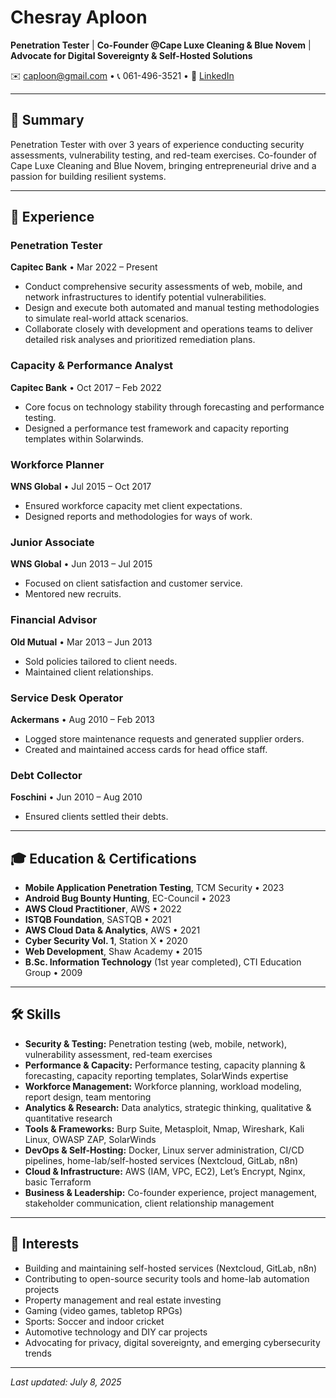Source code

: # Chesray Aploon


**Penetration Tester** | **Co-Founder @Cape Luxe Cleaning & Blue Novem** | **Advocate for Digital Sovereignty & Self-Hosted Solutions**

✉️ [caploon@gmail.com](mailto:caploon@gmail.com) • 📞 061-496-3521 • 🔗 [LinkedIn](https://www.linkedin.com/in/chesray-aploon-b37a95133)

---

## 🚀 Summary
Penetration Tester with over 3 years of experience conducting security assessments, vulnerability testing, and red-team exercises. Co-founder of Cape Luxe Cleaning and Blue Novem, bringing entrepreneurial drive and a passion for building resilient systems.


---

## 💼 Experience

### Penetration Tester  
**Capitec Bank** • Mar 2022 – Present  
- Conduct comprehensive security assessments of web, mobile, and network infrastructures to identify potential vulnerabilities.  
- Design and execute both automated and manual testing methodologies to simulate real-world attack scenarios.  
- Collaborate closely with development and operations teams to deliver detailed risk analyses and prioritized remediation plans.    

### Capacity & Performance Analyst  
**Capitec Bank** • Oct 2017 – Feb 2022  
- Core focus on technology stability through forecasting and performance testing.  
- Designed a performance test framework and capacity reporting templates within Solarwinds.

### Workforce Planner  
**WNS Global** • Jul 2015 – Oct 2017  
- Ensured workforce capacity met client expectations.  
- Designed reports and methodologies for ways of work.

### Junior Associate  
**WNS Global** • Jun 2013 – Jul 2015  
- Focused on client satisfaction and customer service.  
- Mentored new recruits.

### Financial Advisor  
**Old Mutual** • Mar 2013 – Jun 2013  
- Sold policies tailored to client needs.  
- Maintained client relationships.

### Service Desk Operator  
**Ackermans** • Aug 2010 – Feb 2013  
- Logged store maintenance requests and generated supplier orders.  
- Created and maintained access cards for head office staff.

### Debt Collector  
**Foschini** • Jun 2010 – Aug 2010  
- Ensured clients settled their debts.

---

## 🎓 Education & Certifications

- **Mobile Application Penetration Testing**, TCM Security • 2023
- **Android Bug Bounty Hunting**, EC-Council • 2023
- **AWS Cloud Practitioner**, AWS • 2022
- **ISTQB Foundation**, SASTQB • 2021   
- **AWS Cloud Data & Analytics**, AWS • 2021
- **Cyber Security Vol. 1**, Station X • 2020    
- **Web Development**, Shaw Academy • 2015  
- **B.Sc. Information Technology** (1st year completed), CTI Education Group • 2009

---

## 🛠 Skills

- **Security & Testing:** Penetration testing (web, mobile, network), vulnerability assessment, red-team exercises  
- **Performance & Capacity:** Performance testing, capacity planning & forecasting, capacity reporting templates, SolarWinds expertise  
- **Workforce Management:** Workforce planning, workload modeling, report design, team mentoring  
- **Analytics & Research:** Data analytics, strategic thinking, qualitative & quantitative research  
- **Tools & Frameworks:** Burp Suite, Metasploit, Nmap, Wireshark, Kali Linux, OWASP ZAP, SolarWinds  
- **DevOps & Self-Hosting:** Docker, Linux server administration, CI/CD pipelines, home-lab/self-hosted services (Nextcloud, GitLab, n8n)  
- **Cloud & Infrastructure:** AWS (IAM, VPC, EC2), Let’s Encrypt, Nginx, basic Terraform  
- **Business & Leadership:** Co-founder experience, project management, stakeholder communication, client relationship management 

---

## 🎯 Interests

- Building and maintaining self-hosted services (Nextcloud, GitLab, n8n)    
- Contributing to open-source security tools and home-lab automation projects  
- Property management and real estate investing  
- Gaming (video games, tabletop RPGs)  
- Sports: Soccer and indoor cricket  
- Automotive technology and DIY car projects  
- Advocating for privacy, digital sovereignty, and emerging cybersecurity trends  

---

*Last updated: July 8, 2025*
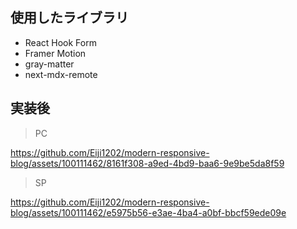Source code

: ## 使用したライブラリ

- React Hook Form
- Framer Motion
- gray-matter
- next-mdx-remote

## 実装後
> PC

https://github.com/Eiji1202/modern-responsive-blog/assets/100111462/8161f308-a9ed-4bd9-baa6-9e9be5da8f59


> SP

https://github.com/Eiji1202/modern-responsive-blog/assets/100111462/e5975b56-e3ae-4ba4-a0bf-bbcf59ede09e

--*--

Retype the lines from the one containing "- React Hook Form" to the last line above. Change nothing and include no others.

- React Hook Form
- Framer Motion
- gray-matter
- next-mdx-remote

## 実装後
> PC

https://github.com/Eiji1202/modern-responsive-blog/assets/100111462/8161f308-a9ed-4bd9-baa6-9e9be5da8f59


> SP

https://github.com/Eiji1202/modern-responsive-blog/assets/100111462/e5975b56-e3ae-4ba4-a0bf-bbcf59ede09e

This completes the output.